The misery index was first created by Arthur Okun, an economist and advisor to President Lyndon Johnson in the 60s, he suggested that by adding the unemployment rate to a worsening inflation rate – the result would impact on the economic and social cost to a specific country, thus creating a state of misery.
Understandably, the good folk of Venezuela, are miserable, falling oil prices, and strict currency controls has made life a bit uncomfortable, there is widespread food shortages, and inflation has rocketed to 78.5%.
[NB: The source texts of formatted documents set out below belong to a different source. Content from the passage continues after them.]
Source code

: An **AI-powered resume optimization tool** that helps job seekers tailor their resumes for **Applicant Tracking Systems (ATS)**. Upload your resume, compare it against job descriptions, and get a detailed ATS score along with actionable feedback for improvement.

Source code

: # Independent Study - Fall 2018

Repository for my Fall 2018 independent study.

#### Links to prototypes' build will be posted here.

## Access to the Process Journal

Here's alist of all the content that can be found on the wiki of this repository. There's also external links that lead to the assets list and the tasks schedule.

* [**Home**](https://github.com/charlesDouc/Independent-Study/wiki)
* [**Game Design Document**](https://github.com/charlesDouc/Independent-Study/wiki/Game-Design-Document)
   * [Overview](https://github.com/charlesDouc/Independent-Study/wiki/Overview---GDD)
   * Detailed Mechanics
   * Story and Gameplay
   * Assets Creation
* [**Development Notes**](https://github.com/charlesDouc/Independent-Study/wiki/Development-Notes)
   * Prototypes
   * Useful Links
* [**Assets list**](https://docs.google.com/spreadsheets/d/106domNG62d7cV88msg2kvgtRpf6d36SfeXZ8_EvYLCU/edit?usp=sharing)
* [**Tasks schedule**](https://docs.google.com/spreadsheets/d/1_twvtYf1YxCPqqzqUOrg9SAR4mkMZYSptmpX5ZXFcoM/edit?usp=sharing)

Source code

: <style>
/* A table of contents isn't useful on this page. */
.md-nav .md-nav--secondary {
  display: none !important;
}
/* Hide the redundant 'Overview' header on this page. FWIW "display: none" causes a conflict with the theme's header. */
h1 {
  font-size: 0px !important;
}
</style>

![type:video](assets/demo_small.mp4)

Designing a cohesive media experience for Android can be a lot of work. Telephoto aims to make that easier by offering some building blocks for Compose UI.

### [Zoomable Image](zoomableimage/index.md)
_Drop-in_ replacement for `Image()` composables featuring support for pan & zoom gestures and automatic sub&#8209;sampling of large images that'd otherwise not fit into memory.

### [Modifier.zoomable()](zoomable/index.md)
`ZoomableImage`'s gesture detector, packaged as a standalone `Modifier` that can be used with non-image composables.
South Africa’s misery stems from the high unemployment rate, ranked at 25% ( Cato public policy research organization) – 8th highest unemployment rate in the world(report issued by the International Labour Organization, 2015).
A bit better than other African countries, Sudan(11)Egypt(18),Algeria(45)Mauritius(56)Seychelles(62) and Morocco(69).
Inflation rate for South Africa for December 2014 was recorded as 5.3%.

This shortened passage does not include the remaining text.